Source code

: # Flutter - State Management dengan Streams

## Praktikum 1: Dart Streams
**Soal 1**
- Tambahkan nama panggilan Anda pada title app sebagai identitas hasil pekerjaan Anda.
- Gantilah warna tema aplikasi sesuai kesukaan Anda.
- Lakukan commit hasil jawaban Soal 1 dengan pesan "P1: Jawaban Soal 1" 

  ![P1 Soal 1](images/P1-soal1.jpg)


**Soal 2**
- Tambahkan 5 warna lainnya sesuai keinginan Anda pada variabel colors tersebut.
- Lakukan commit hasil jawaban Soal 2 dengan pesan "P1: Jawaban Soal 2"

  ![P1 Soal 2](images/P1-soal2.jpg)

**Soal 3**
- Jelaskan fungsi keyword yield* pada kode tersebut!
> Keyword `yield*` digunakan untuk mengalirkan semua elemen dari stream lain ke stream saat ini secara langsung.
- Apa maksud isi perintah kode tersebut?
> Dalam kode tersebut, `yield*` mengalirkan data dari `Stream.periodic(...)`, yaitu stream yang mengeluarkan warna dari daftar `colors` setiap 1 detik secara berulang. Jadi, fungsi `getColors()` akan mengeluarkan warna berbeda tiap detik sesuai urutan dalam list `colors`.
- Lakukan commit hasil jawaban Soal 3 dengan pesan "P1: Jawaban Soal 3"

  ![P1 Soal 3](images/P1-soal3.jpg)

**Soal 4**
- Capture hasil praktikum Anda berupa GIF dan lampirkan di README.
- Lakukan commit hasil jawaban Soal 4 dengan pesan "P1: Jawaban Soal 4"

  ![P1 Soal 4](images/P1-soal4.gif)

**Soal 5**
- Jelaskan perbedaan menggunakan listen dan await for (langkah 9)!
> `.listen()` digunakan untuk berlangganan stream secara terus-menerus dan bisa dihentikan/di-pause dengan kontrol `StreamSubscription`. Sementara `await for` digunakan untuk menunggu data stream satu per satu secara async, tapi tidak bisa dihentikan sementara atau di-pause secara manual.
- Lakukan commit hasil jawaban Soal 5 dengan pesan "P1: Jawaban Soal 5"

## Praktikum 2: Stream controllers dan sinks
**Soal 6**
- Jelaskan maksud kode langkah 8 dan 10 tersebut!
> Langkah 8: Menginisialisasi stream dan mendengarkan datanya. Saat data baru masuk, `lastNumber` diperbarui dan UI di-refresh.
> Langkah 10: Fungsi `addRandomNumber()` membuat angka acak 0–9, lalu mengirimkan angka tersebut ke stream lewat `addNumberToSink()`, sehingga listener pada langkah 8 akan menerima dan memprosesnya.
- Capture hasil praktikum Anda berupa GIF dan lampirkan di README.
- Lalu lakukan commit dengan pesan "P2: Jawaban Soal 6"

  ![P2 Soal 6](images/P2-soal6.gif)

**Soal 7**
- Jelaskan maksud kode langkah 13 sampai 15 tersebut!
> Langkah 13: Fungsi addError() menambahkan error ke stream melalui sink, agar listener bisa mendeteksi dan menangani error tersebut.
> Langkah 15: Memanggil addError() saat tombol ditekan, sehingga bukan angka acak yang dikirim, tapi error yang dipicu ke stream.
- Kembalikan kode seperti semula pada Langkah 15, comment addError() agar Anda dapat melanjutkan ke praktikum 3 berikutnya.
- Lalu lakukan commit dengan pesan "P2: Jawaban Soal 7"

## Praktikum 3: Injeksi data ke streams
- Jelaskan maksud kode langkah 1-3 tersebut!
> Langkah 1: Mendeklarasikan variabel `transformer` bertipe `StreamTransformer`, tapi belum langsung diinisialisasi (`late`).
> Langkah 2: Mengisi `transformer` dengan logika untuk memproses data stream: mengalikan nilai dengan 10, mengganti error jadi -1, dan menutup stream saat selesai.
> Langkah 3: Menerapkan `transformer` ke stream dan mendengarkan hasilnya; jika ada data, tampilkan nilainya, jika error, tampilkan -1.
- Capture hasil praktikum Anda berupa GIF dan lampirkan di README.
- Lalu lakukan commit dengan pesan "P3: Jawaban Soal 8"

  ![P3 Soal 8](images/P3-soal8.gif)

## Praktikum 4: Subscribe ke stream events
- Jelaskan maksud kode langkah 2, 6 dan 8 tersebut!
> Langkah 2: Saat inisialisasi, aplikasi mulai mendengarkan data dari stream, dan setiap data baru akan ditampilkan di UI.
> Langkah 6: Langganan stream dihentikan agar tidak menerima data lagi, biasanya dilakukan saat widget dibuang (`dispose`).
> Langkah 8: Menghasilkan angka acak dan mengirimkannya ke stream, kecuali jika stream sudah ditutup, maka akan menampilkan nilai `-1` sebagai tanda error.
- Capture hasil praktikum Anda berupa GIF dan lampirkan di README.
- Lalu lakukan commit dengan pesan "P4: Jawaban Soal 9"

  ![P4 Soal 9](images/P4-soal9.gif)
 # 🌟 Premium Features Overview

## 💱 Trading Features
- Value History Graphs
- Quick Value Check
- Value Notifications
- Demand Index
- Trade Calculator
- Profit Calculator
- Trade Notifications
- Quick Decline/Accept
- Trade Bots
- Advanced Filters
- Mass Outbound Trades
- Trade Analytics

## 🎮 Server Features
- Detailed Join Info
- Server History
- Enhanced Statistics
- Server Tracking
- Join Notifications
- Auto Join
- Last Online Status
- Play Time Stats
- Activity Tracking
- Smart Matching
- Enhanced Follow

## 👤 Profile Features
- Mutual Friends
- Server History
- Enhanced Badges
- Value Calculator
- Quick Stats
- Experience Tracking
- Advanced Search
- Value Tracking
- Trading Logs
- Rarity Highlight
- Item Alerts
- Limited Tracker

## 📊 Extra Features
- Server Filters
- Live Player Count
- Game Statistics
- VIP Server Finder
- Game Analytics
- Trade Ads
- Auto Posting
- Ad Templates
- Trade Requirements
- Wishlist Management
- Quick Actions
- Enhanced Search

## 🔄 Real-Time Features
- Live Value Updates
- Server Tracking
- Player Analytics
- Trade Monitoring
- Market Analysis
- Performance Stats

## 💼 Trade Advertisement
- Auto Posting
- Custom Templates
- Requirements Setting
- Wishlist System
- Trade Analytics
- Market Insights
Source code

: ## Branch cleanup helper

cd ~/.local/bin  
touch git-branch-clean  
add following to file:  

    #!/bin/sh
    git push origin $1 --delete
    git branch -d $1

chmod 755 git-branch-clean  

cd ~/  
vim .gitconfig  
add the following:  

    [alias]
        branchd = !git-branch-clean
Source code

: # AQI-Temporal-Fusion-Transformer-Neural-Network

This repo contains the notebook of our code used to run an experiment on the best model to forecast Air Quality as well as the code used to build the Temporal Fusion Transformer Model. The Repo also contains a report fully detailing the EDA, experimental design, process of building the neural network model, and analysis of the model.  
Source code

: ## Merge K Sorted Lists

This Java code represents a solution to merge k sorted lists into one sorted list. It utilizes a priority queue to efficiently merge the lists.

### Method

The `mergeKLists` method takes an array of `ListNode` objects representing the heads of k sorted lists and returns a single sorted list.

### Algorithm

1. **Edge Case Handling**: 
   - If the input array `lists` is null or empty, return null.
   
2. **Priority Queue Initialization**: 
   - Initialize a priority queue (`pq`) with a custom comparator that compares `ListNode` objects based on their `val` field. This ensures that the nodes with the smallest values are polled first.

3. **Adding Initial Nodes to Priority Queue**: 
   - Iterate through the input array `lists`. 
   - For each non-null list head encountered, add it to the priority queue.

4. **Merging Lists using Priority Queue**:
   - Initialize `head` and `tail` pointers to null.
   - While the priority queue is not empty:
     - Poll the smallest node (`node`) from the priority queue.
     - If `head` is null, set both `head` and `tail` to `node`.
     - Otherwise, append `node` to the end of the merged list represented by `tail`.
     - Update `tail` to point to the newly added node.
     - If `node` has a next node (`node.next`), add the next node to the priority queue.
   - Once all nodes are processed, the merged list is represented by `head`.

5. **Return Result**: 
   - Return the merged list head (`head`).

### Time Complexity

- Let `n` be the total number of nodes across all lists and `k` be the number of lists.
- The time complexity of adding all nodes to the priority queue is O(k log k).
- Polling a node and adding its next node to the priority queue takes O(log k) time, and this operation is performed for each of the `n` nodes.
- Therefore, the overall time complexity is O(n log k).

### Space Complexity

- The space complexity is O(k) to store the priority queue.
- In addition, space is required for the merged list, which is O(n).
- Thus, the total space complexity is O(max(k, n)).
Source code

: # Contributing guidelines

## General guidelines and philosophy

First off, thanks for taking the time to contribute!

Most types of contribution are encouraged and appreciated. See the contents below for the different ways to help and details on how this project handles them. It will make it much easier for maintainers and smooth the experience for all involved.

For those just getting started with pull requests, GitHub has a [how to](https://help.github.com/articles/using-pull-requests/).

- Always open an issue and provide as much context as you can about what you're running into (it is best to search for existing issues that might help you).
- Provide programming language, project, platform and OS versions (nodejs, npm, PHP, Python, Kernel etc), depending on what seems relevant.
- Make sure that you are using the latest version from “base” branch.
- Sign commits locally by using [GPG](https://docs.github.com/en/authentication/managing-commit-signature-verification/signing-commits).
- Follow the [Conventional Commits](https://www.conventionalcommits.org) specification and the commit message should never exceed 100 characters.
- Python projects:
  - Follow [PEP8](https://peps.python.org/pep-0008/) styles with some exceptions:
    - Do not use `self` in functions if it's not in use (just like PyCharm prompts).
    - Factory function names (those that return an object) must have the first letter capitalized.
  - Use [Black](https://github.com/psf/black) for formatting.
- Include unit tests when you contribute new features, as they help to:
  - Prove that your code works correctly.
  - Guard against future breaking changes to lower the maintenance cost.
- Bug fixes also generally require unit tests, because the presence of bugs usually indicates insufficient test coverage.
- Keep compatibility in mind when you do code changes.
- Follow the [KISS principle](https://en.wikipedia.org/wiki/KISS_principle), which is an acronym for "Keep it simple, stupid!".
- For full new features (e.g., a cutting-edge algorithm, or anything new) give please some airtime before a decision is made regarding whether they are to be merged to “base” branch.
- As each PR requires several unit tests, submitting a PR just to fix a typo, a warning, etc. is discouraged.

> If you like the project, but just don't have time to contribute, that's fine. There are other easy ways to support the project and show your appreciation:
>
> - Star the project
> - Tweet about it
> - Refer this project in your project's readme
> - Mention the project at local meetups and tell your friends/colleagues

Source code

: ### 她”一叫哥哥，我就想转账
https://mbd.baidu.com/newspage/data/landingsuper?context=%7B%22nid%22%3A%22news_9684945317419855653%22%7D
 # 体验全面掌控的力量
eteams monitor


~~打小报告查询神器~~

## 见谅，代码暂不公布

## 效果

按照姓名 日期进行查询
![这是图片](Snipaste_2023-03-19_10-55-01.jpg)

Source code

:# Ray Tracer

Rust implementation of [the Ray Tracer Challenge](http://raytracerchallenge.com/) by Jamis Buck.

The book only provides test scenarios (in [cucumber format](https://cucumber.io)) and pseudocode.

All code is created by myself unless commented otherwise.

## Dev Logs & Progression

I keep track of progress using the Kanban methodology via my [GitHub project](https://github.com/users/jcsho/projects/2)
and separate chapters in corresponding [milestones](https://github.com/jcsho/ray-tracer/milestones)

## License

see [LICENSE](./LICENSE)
□ □ □ □ □ □ □
__What is being asked__: Give the count of lines in the data that contain the word "Player", and write nothing besides it.

__Exercise answer__: 2